EXERCISE AIM ->
Report the count of lines containing the word "public" in the entries below, and nothing more.

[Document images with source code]
———
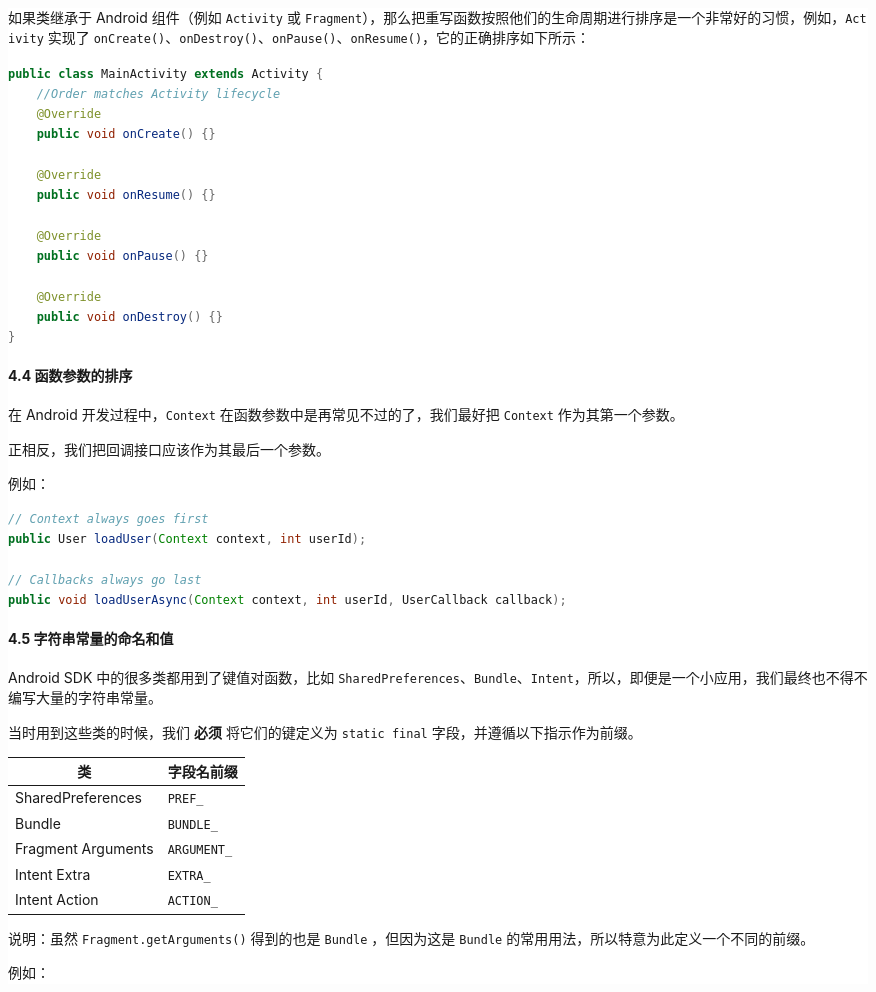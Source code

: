 如果类继承于 Android 组件（例如 `Activity` 或 `Fragment`），那么把重写函数按照他们的生命周期进行排序是一个非常好的习惯，例如，`Activity` 实现了 `onCreate()`、`onDestroy()`、`onPause()`、`onResume()`，它的正确排序如下所示：

```java
public class MainActivity extends Activity {
    //Order matches Activity lifecycle
    @Override
    public void onCreate() {}

    @Override
    public void onResume() {}

    @Override
    public void onPause() {}

    @Override
    public void onDestroy() {}
}
```

#### 4.4 函数参数的排序

在 Android 开发过程中，`Context` 在函数参数中是再常见不过的了，我们最好把 `Context` 作为其第一个参数。

正相反，我们把回调接口应该作为其最后一个参数。

例如：

```java
// Context always goes first
public User loadUser(Context context, int userId);

// Callbacks always go last
public void loadUserAsync(Context context, int userId, UserCallback callback);
```

#### 4.5 字符串常量的命名和值

Android SDK 中的很多类都用到了键值对函数，比如 `SharedPreferences`、`Bundle`、`Intent`，所以，即便是一个小应用，我们最终也不得不编写大量的字符串常量。

当时用到这些类的时候，我们 **必须** 将它们的键定义为 `static final` 字段，并遵循以下指示作为前缀。

| 类                  | 字段名前缀       |
| ------------------ | ----------- |
| SharedPreferences  | `PREF_`     |
| Bundle             | `BUNDLE_`   |
| Fragment Arguments | `ARGUMENT_` |
| Intent Extra       | `EXTRA_`    |
| Intent Action      | `ACTION_`   |

说明：虽然 `Fragment.getArguments()` 得到的也是 `Bundle` ，但因为这是 `Bundle` 的常用用法，所以特意为此定义一个不同的前缀。

例如：
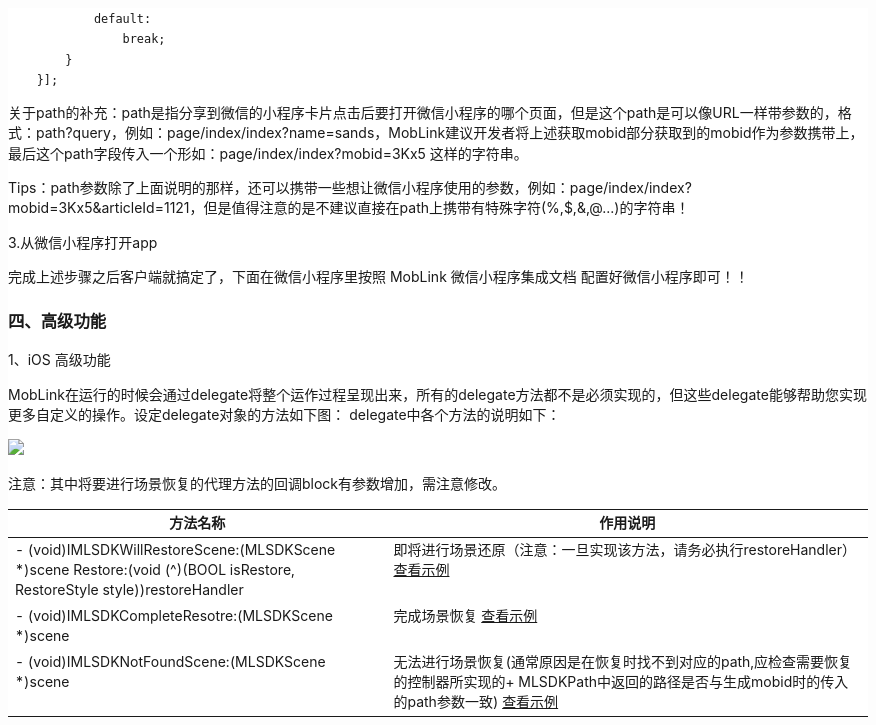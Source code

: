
 ```
            default:
                break;
        }
    }];
```

关于path的补充：path是指分享到微信的小程序卡片点击后要打开微信小程序的哪个页面，但是这个path是可以像URL一样带参数的，格式：path?query，例如：page/index/index?name=sands，MobLink建议开发者将上述获取mobid部分获取到的mobid作为参数携带上，最后这个path字段传入一个形如：page/index/index?mobid=3Kx5 这样的字符串。

Tips：path参数除了上面说明的那样，还可以携带一些想让微信小程序使用的参数，例如：page/index/index?mobid=3Kx5&articleId=1121，但是值得注意的是不建议直接在path上携带有特殊字符(%,$,&,@...)的字符串！

3.从微信小程序打开app

完成上述步骤之后客户端就搞定了，下面在微信小程序里按照 MobLink 微信小程序集成文档 配置好微信小程序即可！！

### 四、高级功能

1、iOS 高级功能

MobLink在运行的时候会通过delegate将整个运作过程呈现出来，所有的delegate方法都不是必须实现的，但这些delegate能够帮助您实现更多自定义的操作。设定delegate对象的方法如下图：
delegate中各个方法的说明如下：

![](http://wiki.mob.com/wp-content/uploads/2017/06/13.png)

注意：其中将要进行场景恢复的代理方法的回调block有参数增加，需注意修改。

<table class="mceItemTable">
<thead>
<tr>
<th>方法名称</th>
<th>作用说明</th>
</tr>
</thead>
<tbody>
<tr>
<td>- (void)IMLSDKWillRestoreScene:(MLSDKScene *)scene Restore:(void (^)(BOOL isRestore, RestoreStyle style))restoreHandler</td>
<td>即将进行场景还原（注意：一旦实现该方法，请务必执行restoreHandler）<a href="file:///Users/shan/Desktop/MobLink%E9%9B%86%E6%88%90%E5%92%8C%E8%BF%81%E7%A7%BB%E6%96%87%E6%A1%A3-%E6%96%B0%E7%89%88%E6%9C%AC/MobLinkDocument-Swift(%E6%96%B0%E7%89%88%E6%9C%AC).html#will">查看示例</a></td>
</tr>
<tr>
<td>- (void)IMLSDKCompleteResotre:(MLSDKScene *)scene</td>
<td>完成场景恢复 <a href="file:///Users/shan/Desktop/MobLink%E9%9B%86%E6%88%90%E5%92%8C%E8%BF%81%E7%A7%BB%E6%96%87%E6%A1%A3-%E6%96%B0%E7%89%88%E6%9C%AC/MobLinkDocument-Swift(%E6%96%B0%E7%89%88%E6%9C%AC).html#complete">查看示例</a></td>
</tr>
<tr>
<td>- (void)IMLSDKNotFoundScene:(MLSDKScene *)scene</td>
<td>无法进行场景恢复(通常原因是在恢复时找不到对应的path,应检查需要恢复的控制器所实现的+ MLSDKPath中返回的路径是否与生成mobid时的传入的path参数一致) <a href="file:///Users/shan/Desktop/MobLink%E9%9B%86%E6%88%90%E5%92%8C%E8%BF%81%E7%A7%BB%E6%96%87%E6%A1%A3-%E6%96%B0%E7%89%88%E6%9C%AC/MobLinkDocument-Swift(%E6%96%B0%E7%89%88%E6%9C%AC).html#notfound">查看示例</a></td>
</tr>
</tbody>
</table>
———
SOLVED EXERCISE ->
7